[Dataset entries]
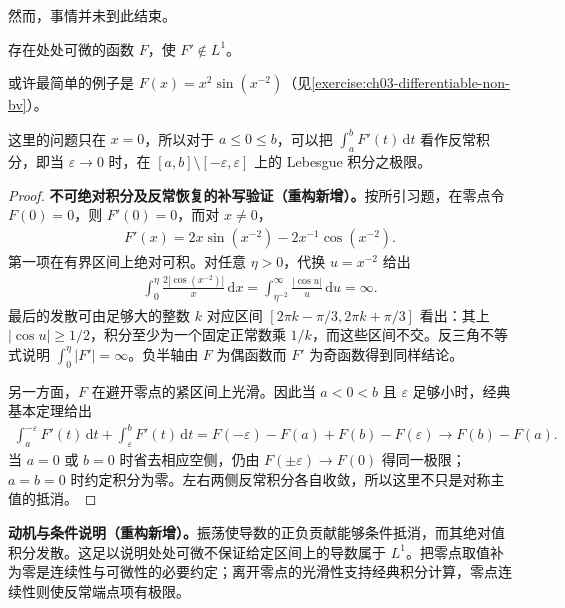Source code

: \documentclass[../../main.tex]{subfiles}%
\begin{document}
然而，事情并未到此结束。
\begin{proposition}\label{proposition:ch03-nonintegrable-derivative-existence}
存在处处可微的函数 $F$，使 $F'\notin L^1$。
\end{proposition}
\begin{example}\label{example:ch03-nonintegrable-derivative}
或许最简单的例子是 $F(x)=x^2\sin(x^{-2})$（见\cref{exercise:ch03-differentiable-non-bv}）。
\end{example}
这里的问题只在 $x=0$，所以对于 $a\le0\le b$，可以把 $\int_a^bF'(t)\,\mathrm dt$ 看作反常积分，即当 $\varepsilon\to0$ 时，在 $[a,b]\setminus[-\varepsilon,\varepsilon]$ 上的 Lebesgue 积分之极限。
\begin{proof}
\textbf{不可绝对积分及反常恢复的补写验证（重构新增）。}按所引习题，在零点令 $F(0)=0$，则 $F'(0)=0$，而对 $x\ne0$，
\begin{align*}
F'(x)=2x\sin(x^{-2})-2x^{-1}\cos(x^{-2}).
\end{align*}
第一项在有界区间上绝对可积。对任意 $\eta>0$，代换 $u=x^{-2}$ 给出
\begin{align*}
\int_0^\eta \frac{2|\cos(x^{-2})|}{x}\,\mathrm dx
=\int_{\eta^{-2}}^\infty\frac{|\cos u|}{u}\,\mathrm du=\infty.
\end{align*}
最后的发散可由足够大的整数 $k$ 对应区间 $[2\pi k-\pi/3,2\pi k+\pi/3]$ 看出：其上 $|\cos u|\ge1/2$，积分至少为一个固定正常数乘 $1/k$，而这些区间不交。反三角不等式说明 $\int_0^\eta|F'|=\infty$。负半轴由 $F$ 为偶函数而 $F'$ 为奇函数得到同样结论。

另一方面，$F$ 在避开零点的紧区间上光滑。因此当 $a<0<b$ 且 $\varepsilon$ 足够小时，经典基本定理给出
\begin{align*}
\int_a^{-\varepsilon}F'(t)\,\mathrm dt+\int_\varepsilon^bF'(t)\,\mathrm dt
=F(-\varepsilon)-F(a)+F(b)-F(\varepsilon)
\longrightarrow F(b)-F(a).
\end{align*}
当 $a=0$ 或 $b=0$ 时省去相应空侧，仍由 $F(\pm\varepsilon)\to F(0)$ 得同一极限；$a=b=0$ 时约定积分为零。左右两侧反常积分各自收敛，所以这里不只是对称主值的抵消。
\end{proof}
\begin{remark}
\textbf{动机与条件说明（重构新增）。}振荡使导数的正负贡献能够条件抵消，而其绝对值积分发散。这足以说明处处可微不保证给定区间上的导数属于 $L^1$。把零点取值补为零是连续性与可微性的必要约定；离开零点的光滑性支持经典积分计算，零点连续性则使反常端点项有极限。
\end{remark}
\end{document}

Exercise details: Reprint all the data above verbatim, excluding pictures.

Expected output:
Source code

: \documentclass[../../main.tex]{subfiles}%
\begin{document}
然而，事情并未到此结束。
\begin{proposition}\label{proposition:ch03-nonintegrable-derivative-existence}
存在处处可微的函数 $F$，使 $F'\notin L^1$。
\end{proposition}
\begin{example}\label{example:ch03-nonintegrable-derivative}
或许最简单的例子是 $F(x)=x^2\sin(x^{-2})$（见\cref{exercise:ch03-differentiable-non-bv}）。
\end{example}
这里的问题只在 $x=0$，所以对于 $a\le0\le b$，可以把 $\int_a^bF'(t)\,\mathrm dt$ 看作反常积分，即当 $\varepsilon\to0$ 时，在 $[a,b]\setminus[-\varepsilon,\varepsilon]$ 上的 Lebesgue 积分之极限。
\begin{proof}
\textbf{不可绝对积分及反常恢复的补写验证（重构新增）。}按所引习题，在零点令 $F(0)=0$，则 $F'(0)=0$，而对 $x\ne0$，
\begin{align*}
F'(x)=2x\sin(x^{-2})-2x^{-1}\cos(x^{-2}).
\end{align*}
第一项在有界区间上绝对可积。对任意 $\eta>0$，代换 $u=x^{-2}$ 给出
\begin{align*}
\int_0^\eta \frac{2|\cos(x^{-2})|}{x}\,\mathrm dx
=\int_{\eta^{-2}}^\infty\frac{|\cos u|}{u}\,\mathrm du=\infty.
\end{align*}
最后的发散可由足够大的整数 $k$ 对应区间 $[2\pi k-\pi/3,2\pi k+\pi/3]$ 看出：其上 $|\cos u|\ge1/2$，积分至少为一个固定正常数乘 $1/k$，而这些区间不交。反三角不等式说明 $\int_0^\eta|F'|=\infty$。负半轴由 $F$ 为偶函数而 $F'$ 为奇函数得到同样结论。

另一方面，$F$ 在避开零点的紧区间上光滑。因此当 $a<0<b$ 且 $\varepsilon$ 足够小时，经典基本定理给出
\begin{align*}
\int_a^{-\varepsilon}F'(t)\,\mathrm dt+\int_\varepsilon^bF'(t)\,\mathrm dt
=F(-\varepsilon)-F(a)+F(b)-F(\varepsilon)
\longrightarrow F(b)-F(a).
\end{align*}
当 $a=0$ 或 $b=0$ 时省去相应空侧，仍由 $F(\pm\varepsilon)\to F(0)$ 得同一极限；$a=b=0$ 时约定积分为零。左右两侧反常积分各自收敛，所以这里不只是对称主值的抵消。
\end{proof}
\begin{remark}
\textbf{动机与条件说明（重构新增）。}振荡使导数的正负贡献能够条件抵消，而其绝对值积分发散。这足以说明处处可微不保证给定区间上的导数属于 $L^1$。把零点取值补为零是连续性与可微性的必要约定；离开零点的光滑性支持经典积分计算，零点连续性则使反常端点项有极限。
\end{remark}
\end{document}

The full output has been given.